Outre le sujet de la gouvernance, disons clairement que la question des dettes, c'est-à-dire du règlement du passif et de l'actif des organismes gestionnaires, est bien le noeud du problème. Il y aurait tant à dire sur les errements et les défaillances du passé. Nous devons tous assumer, vous et nous, mais plutôt que de parler du passé, parlons de l'avenir. Qu'allons-nous faire face au mur de dettes qui se dresse devant nous ? Puisque vous décidez d'en passer par la loi, allez au bout de votre démarche et mettez en place des mécanismes de financement ou une structure de défaisance qui réglera une fois pour toutes ce passif.

Face à la crise et aux appels à l'aide des collectivités et des usagers, l'État nous répond que l'eau est une compétence locale.

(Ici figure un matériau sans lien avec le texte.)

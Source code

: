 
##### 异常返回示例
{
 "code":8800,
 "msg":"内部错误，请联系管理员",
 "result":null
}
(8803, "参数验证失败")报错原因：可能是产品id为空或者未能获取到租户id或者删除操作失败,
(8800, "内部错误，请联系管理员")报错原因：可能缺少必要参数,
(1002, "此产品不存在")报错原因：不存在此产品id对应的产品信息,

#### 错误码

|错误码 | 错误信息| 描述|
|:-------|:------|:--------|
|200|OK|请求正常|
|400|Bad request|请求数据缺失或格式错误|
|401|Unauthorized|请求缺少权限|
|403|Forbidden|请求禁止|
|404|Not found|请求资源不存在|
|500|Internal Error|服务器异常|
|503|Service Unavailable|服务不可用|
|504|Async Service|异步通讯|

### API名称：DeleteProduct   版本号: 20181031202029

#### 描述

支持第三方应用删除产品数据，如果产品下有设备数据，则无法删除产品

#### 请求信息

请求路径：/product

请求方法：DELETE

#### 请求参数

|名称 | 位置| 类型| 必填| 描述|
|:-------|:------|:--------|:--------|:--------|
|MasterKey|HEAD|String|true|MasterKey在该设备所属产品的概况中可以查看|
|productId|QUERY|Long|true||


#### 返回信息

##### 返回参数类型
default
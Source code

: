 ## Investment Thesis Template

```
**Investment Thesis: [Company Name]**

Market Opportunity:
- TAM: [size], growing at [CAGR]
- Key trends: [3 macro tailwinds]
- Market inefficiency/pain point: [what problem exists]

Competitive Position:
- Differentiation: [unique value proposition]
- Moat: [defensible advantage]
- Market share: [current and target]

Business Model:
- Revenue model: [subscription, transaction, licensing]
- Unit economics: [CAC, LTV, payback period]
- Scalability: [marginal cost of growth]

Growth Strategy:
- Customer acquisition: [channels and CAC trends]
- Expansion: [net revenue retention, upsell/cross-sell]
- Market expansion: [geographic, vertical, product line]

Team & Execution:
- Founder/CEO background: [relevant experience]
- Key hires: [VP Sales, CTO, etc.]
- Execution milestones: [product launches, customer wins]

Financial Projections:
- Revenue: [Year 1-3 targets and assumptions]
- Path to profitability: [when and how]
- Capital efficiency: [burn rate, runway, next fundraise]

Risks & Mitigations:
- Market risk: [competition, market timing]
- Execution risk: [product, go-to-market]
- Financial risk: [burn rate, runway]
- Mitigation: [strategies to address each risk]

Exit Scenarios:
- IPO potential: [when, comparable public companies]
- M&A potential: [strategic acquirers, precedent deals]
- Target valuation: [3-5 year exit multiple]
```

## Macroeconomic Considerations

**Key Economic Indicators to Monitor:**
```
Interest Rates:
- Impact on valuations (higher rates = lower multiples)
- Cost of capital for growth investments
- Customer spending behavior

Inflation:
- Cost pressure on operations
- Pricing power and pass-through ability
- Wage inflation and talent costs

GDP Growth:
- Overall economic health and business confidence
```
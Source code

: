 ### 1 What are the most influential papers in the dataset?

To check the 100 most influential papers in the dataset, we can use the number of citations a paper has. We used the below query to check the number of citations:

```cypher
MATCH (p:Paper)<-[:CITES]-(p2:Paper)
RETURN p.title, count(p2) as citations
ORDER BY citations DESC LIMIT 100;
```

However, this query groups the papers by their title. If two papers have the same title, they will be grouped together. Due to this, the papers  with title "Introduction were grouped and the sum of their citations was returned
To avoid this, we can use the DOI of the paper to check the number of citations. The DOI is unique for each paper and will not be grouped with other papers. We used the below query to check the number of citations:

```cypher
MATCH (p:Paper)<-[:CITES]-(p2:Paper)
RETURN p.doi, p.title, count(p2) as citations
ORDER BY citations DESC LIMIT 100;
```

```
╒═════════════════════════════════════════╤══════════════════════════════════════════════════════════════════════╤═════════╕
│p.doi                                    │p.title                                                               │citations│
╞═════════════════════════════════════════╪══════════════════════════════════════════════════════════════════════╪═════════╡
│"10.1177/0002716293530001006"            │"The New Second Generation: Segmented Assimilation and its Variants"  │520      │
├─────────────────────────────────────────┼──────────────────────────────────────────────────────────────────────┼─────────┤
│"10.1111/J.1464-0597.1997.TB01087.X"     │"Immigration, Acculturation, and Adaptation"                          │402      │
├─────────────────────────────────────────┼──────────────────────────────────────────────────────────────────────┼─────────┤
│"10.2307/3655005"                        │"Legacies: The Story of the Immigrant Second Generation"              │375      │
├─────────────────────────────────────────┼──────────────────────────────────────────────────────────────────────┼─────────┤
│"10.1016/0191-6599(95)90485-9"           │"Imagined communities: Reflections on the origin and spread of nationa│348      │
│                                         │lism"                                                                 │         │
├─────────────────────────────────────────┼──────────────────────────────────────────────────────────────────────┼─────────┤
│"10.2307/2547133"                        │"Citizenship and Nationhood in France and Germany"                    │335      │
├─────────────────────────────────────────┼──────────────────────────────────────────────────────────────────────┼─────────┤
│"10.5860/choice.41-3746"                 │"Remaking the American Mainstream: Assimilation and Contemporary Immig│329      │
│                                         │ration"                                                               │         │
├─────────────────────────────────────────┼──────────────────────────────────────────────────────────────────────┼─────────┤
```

C'est vrai légalement, je l'admets. Mais jusqu'ici, ce sont la région et le département qui ont outrepassé leurs compétences et, si j'ose dire, mis la main à la poche, et de manière conséquente.

Si nous pouvons convenir que la responsabilité de la situation est commune au niveau local, je veux dire aussi que, dans une période plus ancienne, le contrôle de légalité a manifestement failli. Je veux dire aussi que, dans une période plus récente, l'État a lui-même organisé l'insolvabilité du SIAEAG, dont l'une des dettes importantes provient du CHU – centre hospitalier universitaire – , sous responsabilité de l'État.

Les dettes bancaires, les dettes fournisseurs et les besoins d'investissements locaux sont là et les Guadeloupéens font, je crois, tout ce qu'ils peuvent pour les assumer. Mais quel est le niveau de la solidarité nationale ? Pourquoi ne pas avoir saisi l'occasion du déblocage du plan de relance pour programmer et financer les investissements nécessaires ? Pour l'heure, seuls 10 millions d'euros sont fléchés vers la modernisation et la réfection des réseaux.

Comprenez, monsieur le ministre, qu'au-delà de la résolution des problèmes de gouvernance et des bonnes volontés locales, l'État coresponsable doit aujourd'hui envoyer un signal fort et s'investir. Le temps est venu de nous aider à repartir sur des bases plus saines. À cet égard, je considère que l'amendement que vous avez déposé concernant les dettes n'est pas à la hauteur. Dire que les dettes fournisseurs des EPCI ne seront pas transférées au futur syndicat est une bonne chose, mais il sera compliqué et difficile pour les EPCI de les assumer. Que feront-ils des personnels ? Comment pourront-il payer leurs dettes sans augmenter considérablement la pression fiscale ?

Vous l'aurez compris, je voterai en faveur de ce texte, ainsi que les députés du groupe Socialistes et apparentés, mais je plaide pour qu'un protocole de règlement des dettes soit trouvé et je milite pour que l'État assume son rôle. Chacun doit cesser ce jeu de dupes fort éloigné des préoccupations des Guadeloupéens, qui demandent un accès à l'eau en quantité, en qualité et à un prix abordable.